Transcribe all the lines below exactly. Omit the pictures.
::::::
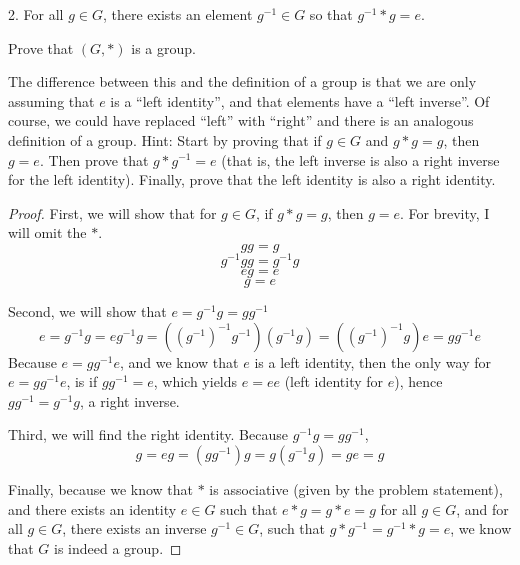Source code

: \documentclass[a4paper]{article}
\begin{document}
\begin{myparindent}{0pt}
2. For all $g \in G$, there exists an element $g^{-1} \in G$ so that
$g^{-1} * g = e$.

Prove that $(G, *)$ is a group. \newline

The difference between this and the definition of a group is that we are only
assuming that $e$ is a “left identity”, and that elements have a “left inverse”.
Of course, we could have replaced “left” with “right” and there is an analogous
definition of a group. Hint: Start by proving that if $g \in G$ and
$g * g = g$, then $g = e$. Then prove that $g * g^{-1} = e$ (that is, the left
inverse is also a right inverse for the left identity). Finally, prove that the
left identity is also a right identity. \newline

\begin{proof}
  First, we will show that for $g \in G$, if $g * g = g$, then $g = e$. For
  brevity, I will omit the $*$.
  \[ gg = g \]
  \[ g^{-1}gg = g^{-1} g \]
  \[ eg = e \]
  \[ g = e \]

  Second, we will show that $e = g^{-1}g = gg^{-1}$
  \[ e = g^{-1}g = eg^{-1}g = (({g^{-1}})^{-1}g^{-1}) (g^{-1}g) = (({g^{-1}})^{-1}g) e = gg^{-1}e \]
  Because $e = gg^{-1}e$, and we know that $e$ is a left identity, then the only
  way for $e = gg^{-1}e$, is if $gg^{-1} = e$, which yields $e = ee$ (left identity for $e$), hence $gg^{-1} = g^{-1}g$,
  a right inverse. \newline

  Third, we will find the right identity. Because $g^{-1}g = gg^{-1}$,
  \[ g = eg = (gg^{-1})g = g(g^{-1}g) = ge = g \]

  Finally, because we know that $*$ is associative (given by the problem
  statement), and there exists an identity $e \in G$ such that
  $e * g = g * e = g$ for all $g \in G$, and for all $g \in G$, there exists
  an inverse $g^{-1} \in G$, such that $g * g^{-1} = g^{-1} * g = e$, we know
  that $G$ is indeed a group.
\end{proof}

\end{myparindent}
\end{document}
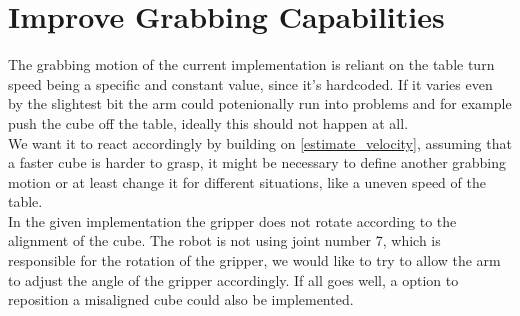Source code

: \documentclass[report]{iisthesis}
\begin{document}
\section{Improve Grabbing Capabilities}
\label{improve_grabbing}
The grabbing motion of the current implementation is reliant on the table turn speed being a specific and constant value, since it's hardcoded. If it varies even by the slightest bit
the arm could potenionally run into problems and for example push the cube off the table, ideally this should not happen at all. \\
We want it to react accordingly by building on \ref{estimate_velocity}, assuming that a faster cube is harder to grasp, it might be necessary to define another grabbing motion 
or at least change it for different situations, like a uneven speed of the table. \\
In the given implementation the gripper does not rotate according to the alignment of the cube. The robot is not using joint number 7, which is responsible for the rotation of the gripper, we would like to try to allow the arm to adjust the angle of the gripper accordingly.
If all goes well, a option to reposition a misaligned cube could also be implemented.
\end{document}
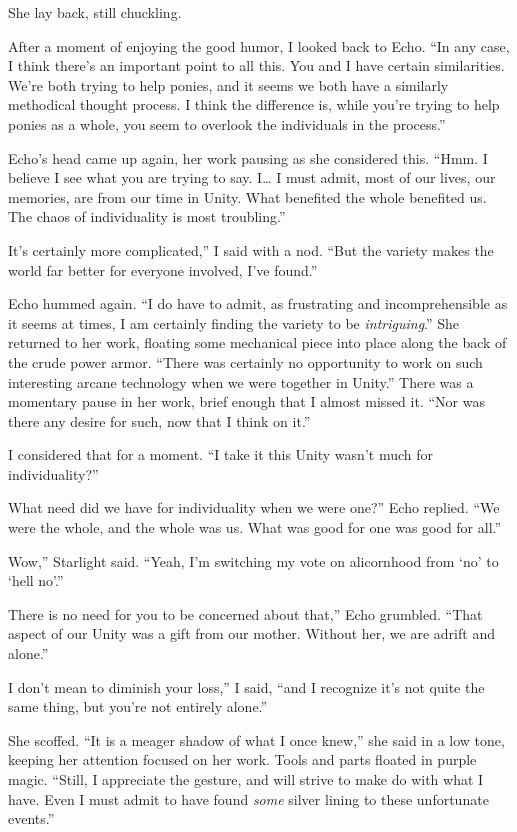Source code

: She lay back, still chuckling.

After a moment of enjoying the good humor, I looked back to Echo. “In any case, I think there’s an important point to all this. You and I have certain similarities. We’re both trying to help ponies, and it seems we both have a similarly methodical thought process. I think the difference is, while you’re trying to help ponies as a whole, you seem to overlook the individuals in the process.”

Echo’s head came up again, her work pausing as she considered this. “Hmm. I believe I see what you are trying to say. I… I must admit, most of our lives, our memories, are from our time in Unity. What benefited the whole benefited us. The chaos of individuality is most troubling.”

\leavevmode{}It’s certainly more complicated,” I said with a nod. “But the variety makes the world far better for everyone involved, I’ve found.”

Echo hummed again. “I do have to admit, as frustrating and incomprehensible as it seems at times, I am certainly finding the variety to be \textit{intriguing}.” She returned to her work, floating some mechanical piece into place along the back of the crude power armor. “There was certainly no opportunity to work on such interesting arcane technology when we were together in Unity.” There was a momentary pause in her work, brief enough that I almost missed it. “Nor was there any desire for such, now that I think on it.”

I considered that for a moment. “I take it this Unity wasn’t much for individuality?”

\leavevmode{}What need did we have for individuality when we were one?” Echo replied. “We were the whole, and the whole was us. What was good for one was good for all.”

\leavevmode{}Wow,” Starlight said. “Yeah, I’m switching my vote on alicornhood from ‘no’ to ‘hell no’.”

\leavevmode{}There is no need for you to be concerned about that,” Echo grumbled. “That aspect of our Unity was a gift from our mother. Without her, we are adrift and alone.”

\leavevmode{}I don’t mean to diminish your loss,” I said, “and I recognize it’s not quite the same thing, but you’re not entirely alone.”

She scoffed. “It is a meager shadow of what I once knew,” she said in a low tone, keeping her attention focused on her work. Tools and parts floated in purple magic. “Still, I appreciate the gesture, and will strive to make do with what I have. Even I must admit to have found \textit{some} silver lining to these unfortunate events.”

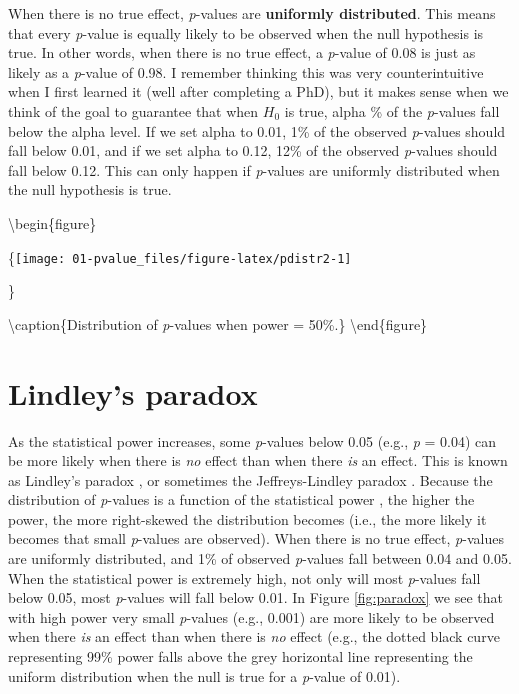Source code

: \documentclass[
  oneside]{book}
\begin{document}
When there is no true effect, \emph{p}-values are \textbf{uniformly distributed}. This means that every \emph{p}-value is equally likely to be observed when the null hypothesis is true. In other words, when there is no true effect, a \emph{p}-value of 0.08 is just as likely as a \emph{p}-value of 0.98. I remember thinking this was very counterintuitive when I first learned it (well after completing a PhD), but it makes sense when we think of the goal to guarantee that when \(H_0\) is true, alpha \% of the \emph{p}-values fall below the alpha level. If we set alpha to 0.01, 1\% of the observed \emph{p}-values should fall below 0.01, and if we set alpha to 0.12, 12\% of the observed \emph{p}-values should fall below 0.12. This can only happen if \emph{p}-values are uniformly distributed when the null hypothesis is true.

\textbackslash begin\{figure\}

\{\centering \texttt{[image: 01-pvalue\_files/figure-latex/pdistr2-1]}

\}

\textbackslash caption\{Distribution of \emph{p}-values when power = 50\%.\}\label{fig:pdistr2}
\textbackslash end\{figure\}

\hypertarget{lindley}{%
\section{Lindley's paradox}\label{lindley}}

As the statistical power increases, some \emph{p}-values below 0.05 (e.g., \emph{p} = 0.04) can be more likely when there is \emph{no} effect than when there \emph{is} an effect. This is known as Lindley's paradox \citep{lindley_statistical_1957}, or sometimes the Jeffreys-Lindley paradox \citep{spanos_who_2013}. Because the distribution of \emph{p}-values is a function of the statistical power \citep{cumming_replication_2008}, the higher the power, the more right-skewed the distribution becomes (i.e., the more likely it becomes that small \emph{p}-values are observed). When there is no true effect, \emph{p}-values are uniformly distributed, and 1\% of observed \emph{p}-values fall between 0.04 and 0.05. When the statistical power is extremely high, not only will most \emph{p}-values fall below 0.05, most \emph{p}-values will fall below 0.01. In Figure \ref{fig:paradox} we see that with high power very small \emph{p}-values (e.g., 0.001) are more likely to be observed when there \emph{is} an effect than when there is \emph{no} effect (e.g., the dotted black curve representing 99\% power falls above the grey horizontal line representing the uniform distribution when the null is true for a \emph{p}-value of 0.01).
\end{document}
::::::
■ Task solution
Source code

: \documentclass[a4paper]{article}
\begin{document}
\begin{myparindent}{0pt}
2. For all $g \in G$, there exists an element $g^{-1} \in G$ so that
$g^{-1} * g = e$.

Prove that $(G, *)$ is a group. \newline

The difference between this and the definition of a group is that we are only
assuming that $e$ is a “left identity”, and that elements have a “left inverse”.
Of course, we could have replaced “left” with “right” and there is an analogous
definition of a group. Hint: Start by proving that if $g \in G$ and
$g * g = g$, then $g = e$. Then prove that $g * g^{-1} = e$ (that is, the left
inverse is also a right inverse for the left identity). Finally, prove that the
left identity is also a right identity. \newline

\begin{proof}
  First, we will show that for $g \in G$, if $g * g = g$, then $g = e$. For
  brevity, I will omit the $*$.
  \[ gg = g \]
  \[ g^{-1}gg = g^{-1} g \]
  \[ eg = e \]
  \[ g = e \]

  Second, we will show that $e = g^{-1}g = gg^{-1}$
  \[ e = g^{-1}g = eg^{-1}g = (({g^{-1}})^{-1}g^{-1}) (g^{-1}g) = (({g^{-1}})^{-1}g) e = gg^{-1}e \]
  Because $e = gg^{-1}e$, and we know that $e$ is a left identity, then the only
  way for $e = gg^{-1}e$, is if $gg^{-1} = e$, which yields $e = ee$ (left identity for $e$), hence $gg^{-1} = g^{-1}g$,
  a right inverse. \newline

  Third, we will find the right identity. Because $g^{-1}g = gg^{-1}$,
  \[ g = eg = (gg^{-1})g = g(g^{-1}g) = ge = g \]

  Finally, because we know that $*$ is associative (given by the problem
  statement), and there exists an identity $e \in G$ such that
  $e * g = g * e = g$ for all $g \in G$, and for all $g \in G$, there exists
  an inverse $g^{-1} \in G$, such that $g * g^{-1} = g^{-1} * g = e$, we know
  that $G$ is indeed a group.
\end{proof}

\end{myparindent}
\end{document}
Source code

: \documentclass[report]{iisthesis}
\begin{document}
\section{Improve Grabbing Capabilities}
\label{improve_grabbing}
The grabbing motion of the current implementation is reliant on the table turn speed being a specific and constant value, since it's hardcoded. If it varies even by the slightest bit
the arm could potenionally run into problems and for example push the cube off the table, ideally this should not happen at all. \\
We want it to react accordingly by building on \ref{estimate_velocity}, assuming that a faster cube is harder to grasp, it might be necessary to define another grabbing motion 
or at least change it for different situations, like a uneven speed of the table. \\
In the given implementation the gripper does not rotate according to the alignment of the cube. The robot is not using joint number 7, which is responsible for the rotation of the gripper, we would like to try to allow the arm to adjust the angle of the gripper accordingly.
If all goes well, a option to reposition a misaligned cube could also be implemented.
\end{document}
Source code

: She lay back, still chuckling.

After a moment of enjoying the good humor, I looked back to Echo. “In any case, I think there’s an important point to all this. You and I have certain similarities. We’re both trying to help ponies, and it seems we both have a similarly methodical thought process. I think the difference is, while you’re trying to help ponies as a whole, you seem to overlook the individuals in the process.”

Echo’s head came up again, her work pausing as she considered this. “Hmm. I believe I see what you are trying to say. I… I must admit, most of our lives, our memories, are from our time in Unity. What benefited the whole benefited us. The chaos of individuality is most troubling.”

\leavevmode{}It’s certainly more complicated,” I said with a nod. “But the variety makes the world far better for everyone involved, I’ve found.”

Echo hummed again. “I do have to admit, as frustrating and incomprehensible as it seems at times, I am certainly finding the variety to be \textit{intriguing}.” She returned to her work, floating some mechanical piece into place along the back of the crude power armor. “There was certainly no opportunity to work on such interesting arcane technology when we were together in Unity.” There was a momentary pause in her work, brief enough that I almost missed it. “Nor was there any desire for such, now that I think on it.”

I considered that for a moment. “I take it this Unity wasn’t much for individuality?”

\leavevmode{}What need did we have for individuality when we were one?” Echo replied. “We were the whole, and the whole was us. What was good for one was good for all.”

\leavevmode{}Wow,” Starlight said. “Yeah, I’m switching my vote on alicornhood from ‘no’ to ‘hell no’.”

\leavevmode{}There is no need for you to be concerned about that,” Echo grumbled. “That aspect of our Unity was a gift from our mother. Without her, we are adrift and alone.”

\leavevmode{}I don’t mean to diminish your loss,” I said, “and I recognize it’s not quite the same thing, but you’re not entirely alone.”

She scoffed. “It is a meager shadow of what I once knew,” she said in a low tone, keeping her attention focused on her work. Tools and parts floated in purple magic. “Still, I appreciate the gesture, and will strive to make do with what I have. Even I must admit to have found \textit{some} silver lining to these unfortunate events.”

Source code

: \documentclass[
  oneside]{book}
\begin{document}
When there is no true effect, \emph{p}-values are \textbf{uniformly distributed}. This means that every \emph{p}-value is equally likely to be observed when the null hypothesis is true. In other words, when there is no true effect, a \emph{p}-value of 0.08 is just as likely as a \emph{p}-value of 0.98. I remember thinking this was very counterintuitive when I first learned it (well after completing a PhD), but it makes sense when we think of the goal to guarantee that when \(H_0\) is true, alpha \% of the \emph{p}-values fall below the alpha level. If we set alpha to 0.01, 1\% of the observed \emph{p}-values should fall below 0.01, and if we set alpha to 0.12, 12\% of the observed \emph{p}-values should fall below 0.12. This can only happen if \emph{p}-values are uniformly distributed when the null hypothesis is true.

\textbackslash begin\{figure\}

\{\centering \texttt{[image: 01-pvalue\_files/figure-latex/pdistr2-1]}

\}

\textbackslash caption\{Distribution of \emph{p}-values when power = 50\%.\}\label{fig:pdistr2}
\textbackslash end\{figure\}

\hypertarget{lindley}{%
\section{Lindley's paradox}\label{lindley}}

As the statistical power increases, some \emph{p}-values below 0.05 (e.g., \emph{p} = 0.04) can be more likely when there is \emph{no} effect than when there \emph{is} an effect. This is known as Lindley's paradox \citep{lindley_statistical_1957}, or sometimes the Jeffreys-Lindley paradox \citep{spanos_who_2013}. Because the distribution of \emph{p}-values is a function of the statistical power \citep{cumming_replication_2008}, the higher the power, the more right-skewed the distribution becomes (i.e., the more likely it becomes that small \emph{p}-values are observed). When there is no true effect, \emph{p}-values are uniformly distributed, and 1\% of observed \emph{p}-values fall between 0.04 and 0.05. When the statistical power is extremely high, not only will most \emph{p}-values fall below 0.05, most \emph{p}-values will fall below 0.01. In Figure \ref{fig:paradox} we see that with high power very small \emph{p}-values (e.g., 0.001) are more likely to be observed when there \emph{is} an effect than when there is \emph{no} effect (e.g., the dotted black curve representing 99\% power falls above the grey horizontal line representing the uniform distribution when the null is true for a \emph{p}-value of 0.01).
\end{document}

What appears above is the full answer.